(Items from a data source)
------------------------------------------------------------------------
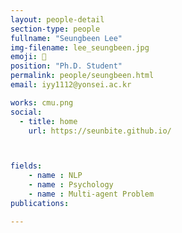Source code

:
 ```yaml
---
layout: people-detail
section-type: people
fullname: "Seungbeen Lee"
img-filename: lee_seungbeen.jpg
emoji: 🧠
position: "Ph.D. Student"
permalink: people/seungbeen.html
email: iyy1112@yonsei.ac.kr

works: cmu.png
social:
  - title: home
    url: https://seunbite.github.io/



fields:
    - name : NLP
    - name : Psychology
    - name : Multi-agent Problem 
publications:

---
```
------------------------------------------------------------------------
WHAT THE EXERCISE ASKS
All lines above that contain the word "people" are to be copied.

ANSWER BOX
layout: people-detail
section-type: people
permalink: people/seungbeen.html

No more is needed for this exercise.